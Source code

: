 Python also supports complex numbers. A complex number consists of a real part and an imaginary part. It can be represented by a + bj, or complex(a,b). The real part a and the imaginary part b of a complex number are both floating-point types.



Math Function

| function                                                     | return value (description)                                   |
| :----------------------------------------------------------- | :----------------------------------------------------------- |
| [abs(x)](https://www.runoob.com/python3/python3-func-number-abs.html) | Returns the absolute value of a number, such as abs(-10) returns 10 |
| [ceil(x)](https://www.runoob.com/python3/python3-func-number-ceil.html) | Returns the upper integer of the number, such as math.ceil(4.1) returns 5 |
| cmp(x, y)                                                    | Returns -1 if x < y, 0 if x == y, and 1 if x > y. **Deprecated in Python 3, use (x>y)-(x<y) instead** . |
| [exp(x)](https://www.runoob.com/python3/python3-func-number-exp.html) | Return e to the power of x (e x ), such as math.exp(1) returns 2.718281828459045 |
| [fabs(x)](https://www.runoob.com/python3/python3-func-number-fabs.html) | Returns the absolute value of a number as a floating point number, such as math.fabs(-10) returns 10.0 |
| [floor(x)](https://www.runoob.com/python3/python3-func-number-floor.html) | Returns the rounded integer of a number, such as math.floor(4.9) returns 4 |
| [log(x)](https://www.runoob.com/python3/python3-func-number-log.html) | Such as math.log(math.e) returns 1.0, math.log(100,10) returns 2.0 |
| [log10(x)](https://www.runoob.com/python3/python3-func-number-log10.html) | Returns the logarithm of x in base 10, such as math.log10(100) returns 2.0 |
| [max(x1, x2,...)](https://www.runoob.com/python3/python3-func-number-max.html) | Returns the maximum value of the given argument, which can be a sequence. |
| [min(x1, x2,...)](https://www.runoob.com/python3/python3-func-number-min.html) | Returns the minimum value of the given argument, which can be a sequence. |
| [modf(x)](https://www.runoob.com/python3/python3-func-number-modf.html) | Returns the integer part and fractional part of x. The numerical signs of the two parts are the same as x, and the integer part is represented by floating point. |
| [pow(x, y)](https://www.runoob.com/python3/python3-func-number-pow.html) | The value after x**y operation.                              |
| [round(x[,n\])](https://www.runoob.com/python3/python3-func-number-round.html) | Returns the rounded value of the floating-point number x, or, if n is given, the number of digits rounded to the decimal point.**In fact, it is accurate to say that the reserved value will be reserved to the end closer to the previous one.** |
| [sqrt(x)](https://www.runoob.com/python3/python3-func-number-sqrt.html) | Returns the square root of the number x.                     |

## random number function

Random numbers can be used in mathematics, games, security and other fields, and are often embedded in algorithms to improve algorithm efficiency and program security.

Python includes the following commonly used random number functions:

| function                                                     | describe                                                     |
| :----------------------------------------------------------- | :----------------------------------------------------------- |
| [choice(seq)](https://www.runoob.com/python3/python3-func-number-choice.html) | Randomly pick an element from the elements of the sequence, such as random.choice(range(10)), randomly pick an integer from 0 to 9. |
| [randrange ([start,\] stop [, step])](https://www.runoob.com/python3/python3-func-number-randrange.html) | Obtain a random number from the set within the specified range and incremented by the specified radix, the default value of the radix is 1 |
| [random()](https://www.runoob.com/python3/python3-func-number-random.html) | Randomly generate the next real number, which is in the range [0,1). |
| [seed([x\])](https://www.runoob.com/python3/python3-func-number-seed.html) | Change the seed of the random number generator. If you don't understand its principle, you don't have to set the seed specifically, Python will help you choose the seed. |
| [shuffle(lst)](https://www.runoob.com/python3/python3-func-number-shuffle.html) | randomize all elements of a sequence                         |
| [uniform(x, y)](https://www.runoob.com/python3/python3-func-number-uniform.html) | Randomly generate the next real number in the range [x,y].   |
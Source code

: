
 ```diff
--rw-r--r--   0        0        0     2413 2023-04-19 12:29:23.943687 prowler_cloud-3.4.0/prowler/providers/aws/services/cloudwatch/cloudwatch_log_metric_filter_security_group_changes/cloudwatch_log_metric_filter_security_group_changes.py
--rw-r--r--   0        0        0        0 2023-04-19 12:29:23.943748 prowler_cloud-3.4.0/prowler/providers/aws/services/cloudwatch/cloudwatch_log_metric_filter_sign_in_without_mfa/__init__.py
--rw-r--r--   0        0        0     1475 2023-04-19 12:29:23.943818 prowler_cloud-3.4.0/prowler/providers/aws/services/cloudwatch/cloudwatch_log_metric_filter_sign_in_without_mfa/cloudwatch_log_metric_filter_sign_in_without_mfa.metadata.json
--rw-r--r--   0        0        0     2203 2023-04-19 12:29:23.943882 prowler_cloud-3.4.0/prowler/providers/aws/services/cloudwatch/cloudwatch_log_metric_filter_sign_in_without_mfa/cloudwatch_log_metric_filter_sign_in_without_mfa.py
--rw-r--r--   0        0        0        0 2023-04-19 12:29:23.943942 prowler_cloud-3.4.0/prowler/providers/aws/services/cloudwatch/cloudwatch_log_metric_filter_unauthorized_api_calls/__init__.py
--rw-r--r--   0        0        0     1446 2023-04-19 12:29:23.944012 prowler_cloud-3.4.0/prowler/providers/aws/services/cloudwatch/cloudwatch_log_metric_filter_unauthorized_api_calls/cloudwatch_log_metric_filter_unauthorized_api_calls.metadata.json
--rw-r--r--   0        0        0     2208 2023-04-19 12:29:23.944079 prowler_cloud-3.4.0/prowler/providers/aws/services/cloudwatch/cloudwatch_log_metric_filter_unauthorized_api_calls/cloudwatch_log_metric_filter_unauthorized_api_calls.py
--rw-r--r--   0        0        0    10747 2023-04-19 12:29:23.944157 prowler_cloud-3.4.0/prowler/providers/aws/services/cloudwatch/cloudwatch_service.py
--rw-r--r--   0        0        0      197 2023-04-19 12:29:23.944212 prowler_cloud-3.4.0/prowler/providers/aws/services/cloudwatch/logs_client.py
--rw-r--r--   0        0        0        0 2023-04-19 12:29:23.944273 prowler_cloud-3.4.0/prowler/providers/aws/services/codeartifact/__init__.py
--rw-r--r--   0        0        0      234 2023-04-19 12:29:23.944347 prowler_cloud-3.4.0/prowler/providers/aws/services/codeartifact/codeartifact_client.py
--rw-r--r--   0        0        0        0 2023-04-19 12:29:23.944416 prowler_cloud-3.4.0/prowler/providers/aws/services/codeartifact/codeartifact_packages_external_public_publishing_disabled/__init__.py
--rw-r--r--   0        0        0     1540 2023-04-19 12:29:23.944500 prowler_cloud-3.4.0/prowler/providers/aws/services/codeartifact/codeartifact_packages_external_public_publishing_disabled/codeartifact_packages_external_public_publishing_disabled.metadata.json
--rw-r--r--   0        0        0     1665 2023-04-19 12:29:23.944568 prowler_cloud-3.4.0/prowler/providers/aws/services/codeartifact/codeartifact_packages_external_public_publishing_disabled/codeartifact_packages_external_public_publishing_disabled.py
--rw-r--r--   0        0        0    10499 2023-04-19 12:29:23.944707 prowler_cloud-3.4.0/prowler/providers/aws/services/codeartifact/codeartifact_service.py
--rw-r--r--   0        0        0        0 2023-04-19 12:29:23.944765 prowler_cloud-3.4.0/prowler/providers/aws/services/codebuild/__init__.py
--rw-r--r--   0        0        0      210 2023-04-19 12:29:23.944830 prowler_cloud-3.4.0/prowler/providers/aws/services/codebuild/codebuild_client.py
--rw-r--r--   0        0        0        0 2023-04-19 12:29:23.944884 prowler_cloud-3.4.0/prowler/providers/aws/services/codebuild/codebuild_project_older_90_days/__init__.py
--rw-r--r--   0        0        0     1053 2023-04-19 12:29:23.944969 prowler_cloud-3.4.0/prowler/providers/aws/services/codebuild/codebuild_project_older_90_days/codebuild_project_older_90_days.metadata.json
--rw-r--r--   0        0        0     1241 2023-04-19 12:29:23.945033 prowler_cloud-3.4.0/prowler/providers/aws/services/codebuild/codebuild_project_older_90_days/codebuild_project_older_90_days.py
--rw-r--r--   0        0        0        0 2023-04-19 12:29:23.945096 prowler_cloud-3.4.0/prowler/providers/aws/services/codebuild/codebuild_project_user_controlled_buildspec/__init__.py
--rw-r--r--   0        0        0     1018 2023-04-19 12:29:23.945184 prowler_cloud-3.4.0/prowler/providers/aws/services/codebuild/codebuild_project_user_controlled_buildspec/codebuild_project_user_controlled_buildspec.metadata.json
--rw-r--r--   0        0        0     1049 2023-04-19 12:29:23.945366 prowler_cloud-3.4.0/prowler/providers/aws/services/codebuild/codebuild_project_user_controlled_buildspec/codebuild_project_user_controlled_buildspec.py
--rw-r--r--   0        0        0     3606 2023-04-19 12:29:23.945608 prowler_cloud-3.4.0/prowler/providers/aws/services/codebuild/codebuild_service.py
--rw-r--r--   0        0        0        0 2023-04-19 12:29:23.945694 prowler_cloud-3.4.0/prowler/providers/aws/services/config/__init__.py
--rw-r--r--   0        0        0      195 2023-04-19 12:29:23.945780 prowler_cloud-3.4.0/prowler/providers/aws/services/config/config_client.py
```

★ ★ ★ ★ ★

**Description of the task:**
For the listing above, print only the lines starting at the line containing "math.log10(100) returns 2.0 |" and ending at the line containing "The value after", exactly, both included.

**Reply:**
| [log10(x)](https://www.runoob.com/python3/python3-func-number-log10.html) | Returns the logarithm of x in base 10, such as math.log10(100) returns 2.0 |
| [max(x1, x2,...)](https://www.runoob.com/python3/python3-func-number-max.html) | Returns the maximum value of the given argument, which can be a sequence. |
| [min(x1, x2,...)](https://www.runoob.com/python3/python3-func-number-min.html) | Returns the minimum value of the given argument, which can be a sequence. |
| [modf(x)](https://www.runoob.com/python3/python3-func-number-modf.html) | Returns the integer part and fractional part of x. The numerical signs of the two parts are the same as x, and the integer part is represented by floating point. |
| [pow(x, y)](https://www.runoob.com/python3/python3-func-number-pow.html) | The value after x**y operation.                              |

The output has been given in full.